▶ Stored data
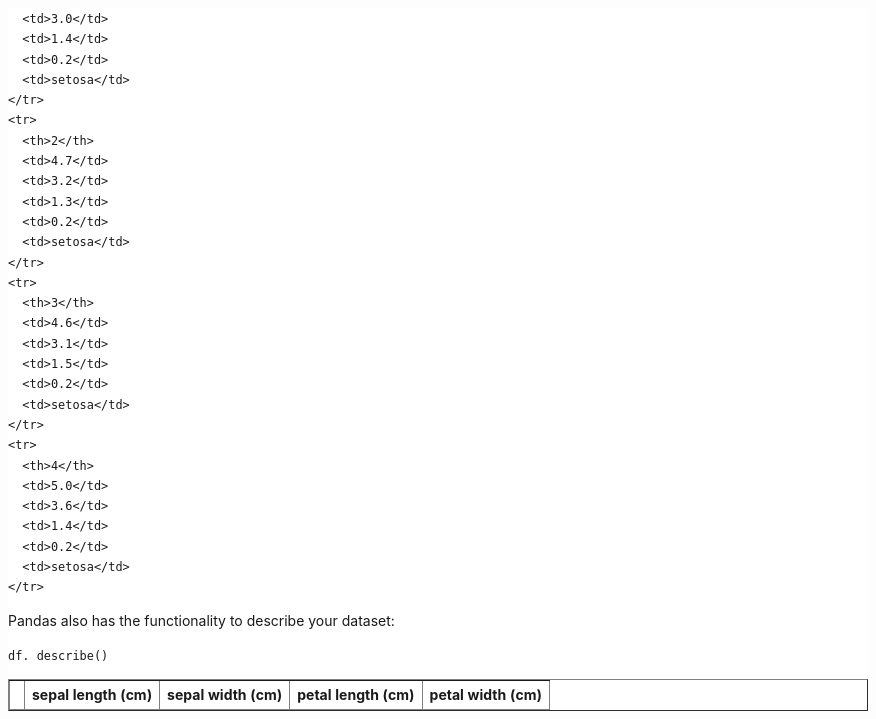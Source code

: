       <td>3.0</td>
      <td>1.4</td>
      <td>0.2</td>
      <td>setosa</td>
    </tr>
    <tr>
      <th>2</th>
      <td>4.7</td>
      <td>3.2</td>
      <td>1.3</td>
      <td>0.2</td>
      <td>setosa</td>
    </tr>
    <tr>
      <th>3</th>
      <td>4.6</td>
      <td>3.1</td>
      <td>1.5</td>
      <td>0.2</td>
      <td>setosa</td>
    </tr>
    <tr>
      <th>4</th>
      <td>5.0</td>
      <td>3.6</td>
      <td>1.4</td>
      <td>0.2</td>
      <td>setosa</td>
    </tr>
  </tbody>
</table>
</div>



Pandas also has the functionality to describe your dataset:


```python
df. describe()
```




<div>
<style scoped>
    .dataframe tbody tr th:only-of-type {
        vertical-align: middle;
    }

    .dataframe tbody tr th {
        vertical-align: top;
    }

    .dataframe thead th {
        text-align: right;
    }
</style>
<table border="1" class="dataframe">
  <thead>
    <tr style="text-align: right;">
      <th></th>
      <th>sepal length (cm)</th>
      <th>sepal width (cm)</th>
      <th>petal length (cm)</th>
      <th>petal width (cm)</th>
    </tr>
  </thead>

==

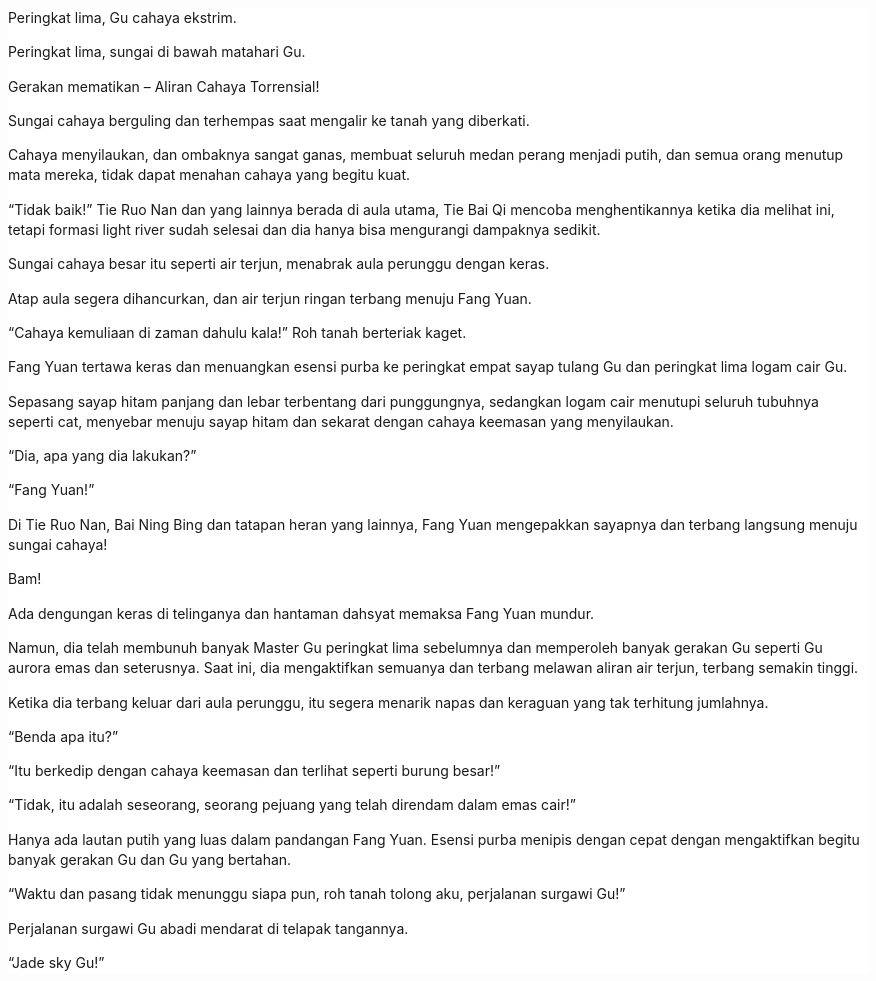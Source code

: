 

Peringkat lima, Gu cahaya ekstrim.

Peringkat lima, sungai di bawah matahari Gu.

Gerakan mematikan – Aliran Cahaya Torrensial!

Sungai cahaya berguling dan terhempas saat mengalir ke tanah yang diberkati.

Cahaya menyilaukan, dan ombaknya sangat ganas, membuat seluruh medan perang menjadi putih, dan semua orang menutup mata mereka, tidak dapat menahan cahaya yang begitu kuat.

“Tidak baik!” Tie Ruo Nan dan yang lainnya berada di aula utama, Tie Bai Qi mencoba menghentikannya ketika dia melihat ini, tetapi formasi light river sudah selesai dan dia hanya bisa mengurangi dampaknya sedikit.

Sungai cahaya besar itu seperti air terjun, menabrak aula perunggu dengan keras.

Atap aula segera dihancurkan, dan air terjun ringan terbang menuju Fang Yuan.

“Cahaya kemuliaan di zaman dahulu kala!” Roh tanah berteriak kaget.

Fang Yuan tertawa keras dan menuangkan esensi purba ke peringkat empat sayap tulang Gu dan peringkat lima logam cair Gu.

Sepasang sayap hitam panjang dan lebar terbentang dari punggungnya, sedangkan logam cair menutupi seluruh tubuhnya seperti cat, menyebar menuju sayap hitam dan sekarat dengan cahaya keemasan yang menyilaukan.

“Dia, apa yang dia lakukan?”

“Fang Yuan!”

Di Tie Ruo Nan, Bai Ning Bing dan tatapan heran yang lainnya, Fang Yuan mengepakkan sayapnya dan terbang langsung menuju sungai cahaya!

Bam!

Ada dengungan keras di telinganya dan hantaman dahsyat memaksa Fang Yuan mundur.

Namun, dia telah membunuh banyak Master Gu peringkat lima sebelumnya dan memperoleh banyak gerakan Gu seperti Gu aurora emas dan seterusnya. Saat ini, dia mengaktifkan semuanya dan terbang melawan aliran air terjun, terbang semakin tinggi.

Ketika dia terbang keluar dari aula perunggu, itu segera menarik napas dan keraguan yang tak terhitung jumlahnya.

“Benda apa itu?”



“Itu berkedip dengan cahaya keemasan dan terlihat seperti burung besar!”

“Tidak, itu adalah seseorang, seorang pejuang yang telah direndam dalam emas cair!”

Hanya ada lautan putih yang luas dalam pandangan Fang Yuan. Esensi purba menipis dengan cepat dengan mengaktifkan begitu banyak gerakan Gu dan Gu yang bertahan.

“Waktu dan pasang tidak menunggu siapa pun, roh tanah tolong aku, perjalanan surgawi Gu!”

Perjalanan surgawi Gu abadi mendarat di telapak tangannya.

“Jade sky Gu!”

▶ Work instructions
A copy of each line above that holds the word "tanah" is the expected answer.

▶ Solution for this task
Sungai cahaya berguling dan terhempas saat mengalir ke tanah yang diberkati.
“Cahaya kemuliaan di zaman dahulu kala!” Roh tanah berteriak kaget.
“Waktu dan pasang tidak menunggu siapa pun, roh tanah tolong aku, perjalanan surgawi Gu!”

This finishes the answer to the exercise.